* _Brief_: Whenever a line of the data below holds the string "designed", copy that line.

* _Available records_:
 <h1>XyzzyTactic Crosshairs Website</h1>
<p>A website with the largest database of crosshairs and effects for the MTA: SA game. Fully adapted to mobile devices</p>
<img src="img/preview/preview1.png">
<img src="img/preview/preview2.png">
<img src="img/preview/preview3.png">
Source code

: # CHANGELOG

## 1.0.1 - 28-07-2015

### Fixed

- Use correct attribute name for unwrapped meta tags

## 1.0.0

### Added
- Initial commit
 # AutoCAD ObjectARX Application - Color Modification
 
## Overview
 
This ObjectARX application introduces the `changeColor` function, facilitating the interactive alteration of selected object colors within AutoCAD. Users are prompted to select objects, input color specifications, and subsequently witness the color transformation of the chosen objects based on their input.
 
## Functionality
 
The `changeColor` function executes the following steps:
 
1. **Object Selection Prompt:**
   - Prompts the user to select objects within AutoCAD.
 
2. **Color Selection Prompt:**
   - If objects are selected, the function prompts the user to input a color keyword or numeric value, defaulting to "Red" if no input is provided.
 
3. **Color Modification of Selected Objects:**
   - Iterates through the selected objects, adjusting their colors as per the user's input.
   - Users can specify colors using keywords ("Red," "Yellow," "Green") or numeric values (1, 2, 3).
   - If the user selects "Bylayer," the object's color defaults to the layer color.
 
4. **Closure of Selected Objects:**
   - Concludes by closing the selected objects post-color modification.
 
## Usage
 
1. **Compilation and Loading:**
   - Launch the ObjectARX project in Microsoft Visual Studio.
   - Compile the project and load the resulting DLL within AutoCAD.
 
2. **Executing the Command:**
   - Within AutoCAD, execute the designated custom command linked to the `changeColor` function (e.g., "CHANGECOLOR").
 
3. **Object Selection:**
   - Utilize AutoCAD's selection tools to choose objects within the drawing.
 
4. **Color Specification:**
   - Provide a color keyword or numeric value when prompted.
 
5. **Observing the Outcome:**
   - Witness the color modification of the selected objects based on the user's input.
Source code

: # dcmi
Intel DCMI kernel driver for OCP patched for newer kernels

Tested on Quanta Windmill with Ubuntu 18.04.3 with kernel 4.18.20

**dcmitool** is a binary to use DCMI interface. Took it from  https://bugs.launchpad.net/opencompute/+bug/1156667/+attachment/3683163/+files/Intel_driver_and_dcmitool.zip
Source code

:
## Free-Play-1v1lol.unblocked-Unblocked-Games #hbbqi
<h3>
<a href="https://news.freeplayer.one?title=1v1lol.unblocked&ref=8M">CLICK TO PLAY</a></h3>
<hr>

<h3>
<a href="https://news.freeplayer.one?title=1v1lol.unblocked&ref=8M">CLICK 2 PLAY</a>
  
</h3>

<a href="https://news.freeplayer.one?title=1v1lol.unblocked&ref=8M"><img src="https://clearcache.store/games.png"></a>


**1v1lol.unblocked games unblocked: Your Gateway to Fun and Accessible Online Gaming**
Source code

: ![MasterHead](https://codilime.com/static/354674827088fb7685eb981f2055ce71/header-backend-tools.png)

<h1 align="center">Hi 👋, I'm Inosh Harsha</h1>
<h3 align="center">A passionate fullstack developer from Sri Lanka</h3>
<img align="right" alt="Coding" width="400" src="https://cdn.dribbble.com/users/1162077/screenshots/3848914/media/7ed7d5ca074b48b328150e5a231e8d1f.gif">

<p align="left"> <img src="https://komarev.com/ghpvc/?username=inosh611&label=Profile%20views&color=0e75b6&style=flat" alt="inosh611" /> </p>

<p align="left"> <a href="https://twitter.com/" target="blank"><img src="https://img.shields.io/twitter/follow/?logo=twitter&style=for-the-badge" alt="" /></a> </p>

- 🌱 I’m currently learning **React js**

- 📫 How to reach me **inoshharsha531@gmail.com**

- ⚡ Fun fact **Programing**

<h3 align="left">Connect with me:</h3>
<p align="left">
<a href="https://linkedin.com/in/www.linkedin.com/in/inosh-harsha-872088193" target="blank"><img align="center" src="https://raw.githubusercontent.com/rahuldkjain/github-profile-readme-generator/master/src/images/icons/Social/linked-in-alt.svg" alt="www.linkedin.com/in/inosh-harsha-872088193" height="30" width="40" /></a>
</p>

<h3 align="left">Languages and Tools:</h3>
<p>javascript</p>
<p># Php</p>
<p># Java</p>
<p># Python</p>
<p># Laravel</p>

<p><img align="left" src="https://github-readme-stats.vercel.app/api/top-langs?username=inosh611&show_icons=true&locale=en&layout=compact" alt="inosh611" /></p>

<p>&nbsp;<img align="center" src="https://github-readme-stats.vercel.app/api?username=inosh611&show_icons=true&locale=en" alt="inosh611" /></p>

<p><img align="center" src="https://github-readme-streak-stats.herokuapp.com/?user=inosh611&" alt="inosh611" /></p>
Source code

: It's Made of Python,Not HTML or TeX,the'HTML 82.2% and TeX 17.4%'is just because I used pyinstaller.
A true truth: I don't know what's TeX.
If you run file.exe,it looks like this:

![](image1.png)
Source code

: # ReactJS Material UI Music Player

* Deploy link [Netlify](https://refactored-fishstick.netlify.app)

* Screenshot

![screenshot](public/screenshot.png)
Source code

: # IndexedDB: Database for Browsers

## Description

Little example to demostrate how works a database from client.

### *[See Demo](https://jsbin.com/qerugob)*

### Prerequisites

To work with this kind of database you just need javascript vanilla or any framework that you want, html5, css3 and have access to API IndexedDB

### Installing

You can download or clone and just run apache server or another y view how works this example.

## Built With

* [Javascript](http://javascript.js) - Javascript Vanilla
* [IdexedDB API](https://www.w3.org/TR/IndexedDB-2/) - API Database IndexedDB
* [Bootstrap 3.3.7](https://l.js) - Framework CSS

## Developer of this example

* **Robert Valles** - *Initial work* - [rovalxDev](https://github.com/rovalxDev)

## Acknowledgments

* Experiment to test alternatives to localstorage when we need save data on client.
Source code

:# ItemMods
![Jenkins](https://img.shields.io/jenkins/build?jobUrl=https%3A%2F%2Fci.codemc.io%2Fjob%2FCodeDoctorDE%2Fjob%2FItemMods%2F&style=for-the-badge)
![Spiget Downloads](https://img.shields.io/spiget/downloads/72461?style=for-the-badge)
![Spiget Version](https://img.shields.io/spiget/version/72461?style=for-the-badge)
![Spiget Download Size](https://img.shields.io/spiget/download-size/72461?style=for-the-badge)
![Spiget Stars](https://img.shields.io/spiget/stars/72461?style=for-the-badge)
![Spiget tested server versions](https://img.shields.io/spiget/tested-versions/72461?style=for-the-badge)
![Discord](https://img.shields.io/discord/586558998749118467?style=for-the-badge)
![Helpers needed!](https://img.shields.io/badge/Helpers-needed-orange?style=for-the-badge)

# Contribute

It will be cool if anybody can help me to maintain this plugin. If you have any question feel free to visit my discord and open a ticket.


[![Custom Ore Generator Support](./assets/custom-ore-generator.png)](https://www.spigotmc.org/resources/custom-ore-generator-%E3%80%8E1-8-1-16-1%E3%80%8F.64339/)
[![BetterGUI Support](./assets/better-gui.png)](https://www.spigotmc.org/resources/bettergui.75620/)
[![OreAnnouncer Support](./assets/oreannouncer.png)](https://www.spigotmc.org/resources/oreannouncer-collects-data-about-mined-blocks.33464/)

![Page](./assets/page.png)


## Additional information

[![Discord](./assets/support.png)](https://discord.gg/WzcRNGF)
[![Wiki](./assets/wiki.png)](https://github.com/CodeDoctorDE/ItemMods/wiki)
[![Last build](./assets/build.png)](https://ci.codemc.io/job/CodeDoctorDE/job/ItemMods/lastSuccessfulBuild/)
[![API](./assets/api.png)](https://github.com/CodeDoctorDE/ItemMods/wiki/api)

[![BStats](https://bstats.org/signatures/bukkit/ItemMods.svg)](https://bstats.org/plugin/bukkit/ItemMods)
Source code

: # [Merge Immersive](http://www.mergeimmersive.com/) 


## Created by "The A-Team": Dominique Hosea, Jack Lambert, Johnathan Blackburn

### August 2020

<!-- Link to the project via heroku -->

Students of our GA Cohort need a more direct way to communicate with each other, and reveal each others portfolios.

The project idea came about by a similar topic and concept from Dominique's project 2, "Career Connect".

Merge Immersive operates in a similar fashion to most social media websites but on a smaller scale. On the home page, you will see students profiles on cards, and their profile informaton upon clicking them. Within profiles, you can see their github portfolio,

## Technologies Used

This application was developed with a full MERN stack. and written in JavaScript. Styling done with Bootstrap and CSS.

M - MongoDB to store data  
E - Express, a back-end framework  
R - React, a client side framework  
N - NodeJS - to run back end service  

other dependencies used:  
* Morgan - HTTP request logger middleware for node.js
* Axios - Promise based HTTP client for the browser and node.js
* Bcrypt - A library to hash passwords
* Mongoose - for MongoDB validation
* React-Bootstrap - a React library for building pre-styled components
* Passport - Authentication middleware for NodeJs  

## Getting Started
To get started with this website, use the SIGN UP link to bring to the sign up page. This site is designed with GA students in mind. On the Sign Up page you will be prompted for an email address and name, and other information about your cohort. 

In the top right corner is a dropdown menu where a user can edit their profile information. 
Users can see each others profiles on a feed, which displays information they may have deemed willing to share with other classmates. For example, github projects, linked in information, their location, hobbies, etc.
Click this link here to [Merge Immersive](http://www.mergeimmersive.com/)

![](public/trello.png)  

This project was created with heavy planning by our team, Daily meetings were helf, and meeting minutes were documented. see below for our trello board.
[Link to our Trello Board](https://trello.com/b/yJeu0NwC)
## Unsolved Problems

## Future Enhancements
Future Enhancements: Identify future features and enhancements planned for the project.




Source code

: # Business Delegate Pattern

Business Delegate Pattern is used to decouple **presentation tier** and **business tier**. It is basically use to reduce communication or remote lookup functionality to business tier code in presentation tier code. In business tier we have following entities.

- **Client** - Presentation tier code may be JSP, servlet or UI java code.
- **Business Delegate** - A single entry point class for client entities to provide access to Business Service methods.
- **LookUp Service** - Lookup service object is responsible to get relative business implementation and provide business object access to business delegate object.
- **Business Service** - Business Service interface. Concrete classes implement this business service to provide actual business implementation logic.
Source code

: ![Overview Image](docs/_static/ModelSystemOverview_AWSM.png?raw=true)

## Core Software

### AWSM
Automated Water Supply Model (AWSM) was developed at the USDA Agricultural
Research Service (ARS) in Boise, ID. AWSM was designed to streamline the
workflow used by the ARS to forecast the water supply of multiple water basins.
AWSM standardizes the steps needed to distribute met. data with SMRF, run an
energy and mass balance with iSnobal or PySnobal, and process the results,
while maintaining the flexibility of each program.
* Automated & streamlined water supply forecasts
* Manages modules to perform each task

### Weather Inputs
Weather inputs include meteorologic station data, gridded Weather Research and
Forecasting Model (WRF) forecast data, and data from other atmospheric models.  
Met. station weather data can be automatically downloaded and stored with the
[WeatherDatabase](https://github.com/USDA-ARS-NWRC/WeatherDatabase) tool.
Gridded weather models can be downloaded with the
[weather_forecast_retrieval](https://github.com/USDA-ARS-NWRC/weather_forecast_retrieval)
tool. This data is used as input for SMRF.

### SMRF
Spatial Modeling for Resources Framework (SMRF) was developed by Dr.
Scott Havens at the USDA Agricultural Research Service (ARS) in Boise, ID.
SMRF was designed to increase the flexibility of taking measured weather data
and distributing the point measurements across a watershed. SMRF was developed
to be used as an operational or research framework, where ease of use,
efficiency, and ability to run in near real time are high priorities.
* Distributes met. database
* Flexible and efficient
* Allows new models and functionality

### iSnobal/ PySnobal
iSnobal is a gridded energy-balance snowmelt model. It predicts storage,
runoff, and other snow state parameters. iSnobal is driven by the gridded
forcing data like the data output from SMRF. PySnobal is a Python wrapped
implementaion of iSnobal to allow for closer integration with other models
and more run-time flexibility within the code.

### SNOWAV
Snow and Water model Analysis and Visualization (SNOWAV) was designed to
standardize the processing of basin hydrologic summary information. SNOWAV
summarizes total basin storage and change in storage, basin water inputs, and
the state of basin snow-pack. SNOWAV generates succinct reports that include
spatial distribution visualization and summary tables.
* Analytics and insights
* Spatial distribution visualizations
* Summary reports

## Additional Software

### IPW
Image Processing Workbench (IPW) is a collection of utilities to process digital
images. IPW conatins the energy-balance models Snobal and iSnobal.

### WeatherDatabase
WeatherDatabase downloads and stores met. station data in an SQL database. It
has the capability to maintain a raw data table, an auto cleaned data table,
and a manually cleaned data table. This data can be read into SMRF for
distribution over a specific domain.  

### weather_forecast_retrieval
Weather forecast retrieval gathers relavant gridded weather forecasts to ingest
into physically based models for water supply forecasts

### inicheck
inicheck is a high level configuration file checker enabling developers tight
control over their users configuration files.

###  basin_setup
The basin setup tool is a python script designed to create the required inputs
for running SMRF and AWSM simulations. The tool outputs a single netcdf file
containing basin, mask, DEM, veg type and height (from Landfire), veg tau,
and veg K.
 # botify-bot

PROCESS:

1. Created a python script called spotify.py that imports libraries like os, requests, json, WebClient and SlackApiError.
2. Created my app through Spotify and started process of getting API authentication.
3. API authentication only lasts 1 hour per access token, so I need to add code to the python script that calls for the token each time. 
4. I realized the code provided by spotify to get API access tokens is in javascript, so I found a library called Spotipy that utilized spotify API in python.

* _Reply_:
To get started with this website, use the SIGN UP link to bring to the sign up page. This site is designed with GA students in mind. On the Sign Up page you will be prompted for an email address and name, and other information about your cohort. 
Research Service (ARS) in Boise, ID. AWSM was designed to streamline the
SMRF was designed to increase the flexibility of taking measured weather data
Snow and Water model Analysis and Visualization (SNOWAV) was designed to
The basin setup tool is a python script designed to create the required inputs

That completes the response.